May 21, 1999

Short-Term Visitors to Baja Exempt from Mandatory Tourist Tax

Visitors who stay in Baja California's top tourist destinations for less than 72 hours won't have to pay a $15 tourist fee, which is scheduled to go into effect throughout Mexico on July 1.

Baja California Tourism Secretary Juan Tintos announced Monday that short-term visitors who visit Rosarito Beach, Ensenada and San Felipe will be exempt from the fee.

Tourism officials on both sides of the U.S.-Mexico border praised the decision, saying that although the fee has yet to go into effect, the travel industry has suffered from cancellations.

``It's not even being charged yet, but people are thinking that it is, and we've suffered from a drop in reservations,'' said Victor Manuel Rodriguez, president of the San Felipe Developers Association.
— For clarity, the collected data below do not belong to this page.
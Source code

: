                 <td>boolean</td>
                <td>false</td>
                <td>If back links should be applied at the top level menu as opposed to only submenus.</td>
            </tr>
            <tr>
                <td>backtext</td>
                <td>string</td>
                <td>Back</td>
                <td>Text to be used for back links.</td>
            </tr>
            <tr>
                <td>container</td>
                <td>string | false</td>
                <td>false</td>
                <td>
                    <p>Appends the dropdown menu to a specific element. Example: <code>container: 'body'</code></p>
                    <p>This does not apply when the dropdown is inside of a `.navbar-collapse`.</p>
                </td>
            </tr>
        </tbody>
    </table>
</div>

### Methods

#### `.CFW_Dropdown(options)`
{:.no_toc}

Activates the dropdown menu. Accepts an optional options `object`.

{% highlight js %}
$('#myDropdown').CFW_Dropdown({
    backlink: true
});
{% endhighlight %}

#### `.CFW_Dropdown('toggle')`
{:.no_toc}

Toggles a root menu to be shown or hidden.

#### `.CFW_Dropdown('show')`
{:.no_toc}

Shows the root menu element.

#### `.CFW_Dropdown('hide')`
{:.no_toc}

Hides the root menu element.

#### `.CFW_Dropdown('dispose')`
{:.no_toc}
Mexican Tourism Secretary Oscar Espinosa Villarreal announced the proposed fee in February but was soon met with protests from the tourism industry in Baja California and other border regions that are heavily-dependent on short-term visitors from the United States.

Mexican officials say they are following the lead of other countries that levy tourist fees, including the United States, which charges Mexicans $45 for a tourist visa application.

Tintos said Mexico's federal government likely would modify the new rules to allow multiple-entries over a six month period to anyone who pays the fee. Currently, the government would charge for each visit.

Revenues generated by the fee will be used to boost the country's tourism industry and keep track of foreigners living in Mexico.